13 posts tagged "Gaia Repossi"
In the run-up to September’s Biennale des Antiquaires—arguably the most important event on the jewelry calendar—there is much muchness being showcased in and around the Place Vendôme. But while big may be beautiful and jaw-dropping, some of the season’s most compelling pieces, such as “floating” stones and unexpected 3-D effects, prove that less can still be more. Below, we tell you everything you need to know about the hautest of this season’s fine jewelry.
A Fine Jewel: A champion of couture with parsimony, Emmanuel Aubry decided to “turn water to ice” by mounting a 47-carat rectangular cabochon atop a mirror in a white-gold cage setting called the Riva, in homage to the boat. By the time you read this, the one-of-a-kind Riva will have likely vaporized. (It happens to be the least bank-breaking bauble of the week.) Fortunately, Aubry has other aquas to freeze and plenty of other stones where “things are happening.”

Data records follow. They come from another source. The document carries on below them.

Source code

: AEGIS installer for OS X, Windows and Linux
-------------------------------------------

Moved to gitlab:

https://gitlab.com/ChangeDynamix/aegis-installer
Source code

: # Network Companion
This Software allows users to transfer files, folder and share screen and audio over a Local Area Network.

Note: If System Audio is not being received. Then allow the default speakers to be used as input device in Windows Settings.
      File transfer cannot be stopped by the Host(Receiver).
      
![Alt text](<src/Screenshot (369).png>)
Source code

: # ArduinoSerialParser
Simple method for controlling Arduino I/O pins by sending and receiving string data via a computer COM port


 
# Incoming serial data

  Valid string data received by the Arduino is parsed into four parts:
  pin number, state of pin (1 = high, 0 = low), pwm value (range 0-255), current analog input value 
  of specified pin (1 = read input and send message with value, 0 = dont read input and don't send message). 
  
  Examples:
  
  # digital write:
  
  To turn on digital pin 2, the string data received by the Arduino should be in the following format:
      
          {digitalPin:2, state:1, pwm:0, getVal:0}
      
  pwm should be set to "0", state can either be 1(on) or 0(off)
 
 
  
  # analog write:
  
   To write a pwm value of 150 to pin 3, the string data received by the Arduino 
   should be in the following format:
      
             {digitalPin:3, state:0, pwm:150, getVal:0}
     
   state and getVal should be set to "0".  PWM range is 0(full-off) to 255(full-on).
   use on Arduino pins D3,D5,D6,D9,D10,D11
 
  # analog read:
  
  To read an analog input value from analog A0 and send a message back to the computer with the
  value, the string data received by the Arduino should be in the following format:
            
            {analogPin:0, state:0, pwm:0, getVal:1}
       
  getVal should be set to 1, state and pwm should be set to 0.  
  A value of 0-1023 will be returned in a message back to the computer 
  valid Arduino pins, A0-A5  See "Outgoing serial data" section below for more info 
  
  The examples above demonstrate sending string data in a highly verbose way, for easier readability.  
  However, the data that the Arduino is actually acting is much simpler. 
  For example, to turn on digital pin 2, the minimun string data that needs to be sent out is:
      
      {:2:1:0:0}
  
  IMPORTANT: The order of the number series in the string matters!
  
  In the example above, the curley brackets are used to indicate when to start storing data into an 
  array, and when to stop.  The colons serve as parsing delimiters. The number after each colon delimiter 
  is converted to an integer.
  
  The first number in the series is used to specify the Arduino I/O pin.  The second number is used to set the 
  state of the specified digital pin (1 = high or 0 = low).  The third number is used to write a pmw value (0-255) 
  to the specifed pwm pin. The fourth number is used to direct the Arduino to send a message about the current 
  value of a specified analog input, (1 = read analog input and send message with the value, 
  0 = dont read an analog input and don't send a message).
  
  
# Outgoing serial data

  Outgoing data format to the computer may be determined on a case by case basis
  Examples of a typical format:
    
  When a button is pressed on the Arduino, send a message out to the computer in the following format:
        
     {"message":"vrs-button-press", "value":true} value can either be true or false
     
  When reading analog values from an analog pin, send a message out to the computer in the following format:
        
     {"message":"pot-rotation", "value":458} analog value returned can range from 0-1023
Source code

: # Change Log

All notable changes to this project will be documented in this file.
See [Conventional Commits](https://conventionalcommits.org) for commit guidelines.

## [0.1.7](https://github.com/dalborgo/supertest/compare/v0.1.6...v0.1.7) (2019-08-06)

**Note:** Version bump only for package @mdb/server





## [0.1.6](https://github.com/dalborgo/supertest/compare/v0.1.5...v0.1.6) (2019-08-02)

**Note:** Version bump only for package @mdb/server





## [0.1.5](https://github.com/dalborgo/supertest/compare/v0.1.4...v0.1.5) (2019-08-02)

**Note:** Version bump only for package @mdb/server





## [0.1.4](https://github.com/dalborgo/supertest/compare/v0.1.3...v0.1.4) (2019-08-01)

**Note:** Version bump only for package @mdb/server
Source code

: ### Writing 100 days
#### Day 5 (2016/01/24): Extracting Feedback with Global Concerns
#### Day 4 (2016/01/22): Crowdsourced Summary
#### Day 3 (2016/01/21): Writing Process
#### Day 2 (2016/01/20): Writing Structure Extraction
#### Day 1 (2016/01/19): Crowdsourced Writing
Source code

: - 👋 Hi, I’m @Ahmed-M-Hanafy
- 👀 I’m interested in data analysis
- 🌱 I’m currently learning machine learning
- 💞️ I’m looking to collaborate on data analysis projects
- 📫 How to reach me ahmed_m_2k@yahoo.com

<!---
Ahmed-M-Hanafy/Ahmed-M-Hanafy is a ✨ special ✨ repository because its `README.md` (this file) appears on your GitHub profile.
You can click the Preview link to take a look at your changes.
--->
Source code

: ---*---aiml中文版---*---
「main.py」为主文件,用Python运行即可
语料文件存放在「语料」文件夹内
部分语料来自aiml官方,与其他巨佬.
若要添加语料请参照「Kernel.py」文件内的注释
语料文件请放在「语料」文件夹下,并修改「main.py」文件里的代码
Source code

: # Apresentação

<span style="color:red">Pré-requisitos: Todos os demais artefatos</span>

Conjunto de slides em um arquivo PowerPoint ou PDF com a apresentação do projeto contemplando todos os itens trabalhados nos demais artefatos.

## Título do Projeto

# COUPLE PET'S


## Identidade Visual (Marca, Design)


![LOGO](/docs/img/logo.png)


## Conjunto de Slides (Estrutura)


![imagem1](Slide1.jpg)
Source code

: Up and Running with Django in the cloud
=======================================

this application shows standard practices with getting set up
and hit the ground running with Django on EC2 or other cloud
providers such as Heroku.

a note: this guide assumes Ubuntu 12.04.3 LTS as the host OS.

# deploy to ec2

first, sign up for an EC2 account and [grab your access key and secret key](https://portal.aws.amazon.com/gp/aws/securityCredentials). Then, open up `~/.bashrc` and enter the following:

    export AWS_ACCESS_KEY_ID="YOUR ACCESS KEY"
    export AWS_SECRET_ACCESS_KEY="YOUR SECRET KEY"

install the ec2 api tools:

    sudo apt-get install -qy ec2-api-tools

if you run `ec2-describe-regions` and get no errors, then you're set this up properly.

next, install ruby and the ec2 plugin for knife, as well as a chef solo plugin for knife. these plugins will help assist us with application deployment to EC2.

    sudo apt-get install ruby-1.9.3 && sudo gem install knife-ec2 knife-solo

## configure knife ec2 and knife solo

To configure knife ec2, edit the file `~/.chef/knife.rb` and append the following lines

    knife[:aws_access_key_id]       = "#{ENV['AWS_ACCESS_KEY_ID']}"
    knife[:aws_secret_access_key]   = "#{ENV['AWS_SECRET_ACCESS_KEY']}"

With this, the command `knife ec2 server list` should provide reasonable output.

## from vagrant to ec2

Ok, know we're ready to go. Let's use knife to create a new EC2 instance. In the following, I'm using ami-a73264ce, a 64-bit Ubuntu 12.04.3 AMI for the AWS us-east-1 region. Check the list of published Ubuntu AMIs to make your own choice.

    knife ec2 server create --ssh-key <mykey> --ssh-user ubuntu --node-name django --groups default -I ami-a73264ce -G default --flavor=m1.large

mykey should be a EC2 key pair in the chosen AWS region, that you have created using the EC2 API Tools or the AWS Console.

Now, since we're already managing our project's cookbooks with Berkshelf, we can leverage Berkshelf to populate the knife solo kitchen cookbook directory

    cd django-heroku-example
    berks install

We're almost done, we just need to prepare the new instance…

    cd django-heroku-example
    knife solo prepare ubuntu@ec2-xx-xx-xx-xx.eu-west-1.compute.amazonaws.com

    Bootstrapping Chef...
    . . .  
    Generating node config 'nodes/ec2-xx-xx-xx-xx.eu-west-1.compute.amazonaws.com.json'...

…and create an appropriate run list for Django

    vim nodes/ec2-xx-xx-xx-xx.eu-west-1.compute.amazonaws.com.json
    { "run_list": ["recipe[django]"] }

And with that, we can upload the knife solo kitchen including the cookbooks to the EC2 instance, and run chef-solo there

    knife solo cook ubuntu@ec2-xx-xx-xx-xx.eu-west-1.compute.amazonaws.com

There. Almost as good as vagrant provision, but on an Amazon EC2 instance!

Boucheron: Japan, Russia, India, China, and Persia offered up a whirlwind world tour of inspirations, among them a Bolshoi-informed diamond necklace that can become a tiara: the Trésor de Perse necklace in diamonds, rock crystal, and two cabochon sapphires including one that once belonged to the shah of Iran and a 190-carat engraved emerald that belonged to a 17th-century maharajah. “It’s all about the majesty of the stones,” commented creative director Claire Choisne. “There’s no need for complexity. I try to stay as invisible as possible and keep it simple.”
Buccellati: Every two years, Buccellati focuses on a single object. This year, it’s Bracelets de Rêves. Forty unique variations on house signatures by Andrea Buccellati feature baroque flourishes set into a silky, textured background known as rigato, a proprietary technique, or gold honeycomb lace. The dazzling diamond-, sapphire-, and tsavorite-encrusted cuff was two years in the making. The house is also quietly turning out unexpected pieces, such as gold and diamond iPad and phone covers.
Bulgari: Stones talk. Lucia Silvestri has spent her life listening to them for Bulgari, but even she can’t quite explain how she does it. That’s why she decided to whittle 4 carats off her favorite stone in the collection: a Burmese sapphire. The 58-carat cabochon anchors one of the nine creations in the Musa collection. Overall, candy-colored stones with irregular shapes and bezel settings take pride of place. (Silvestri affectionately calls one necklace “The Flintstone.”) High-jewelry serpentis mark the house’s 130th anniversary.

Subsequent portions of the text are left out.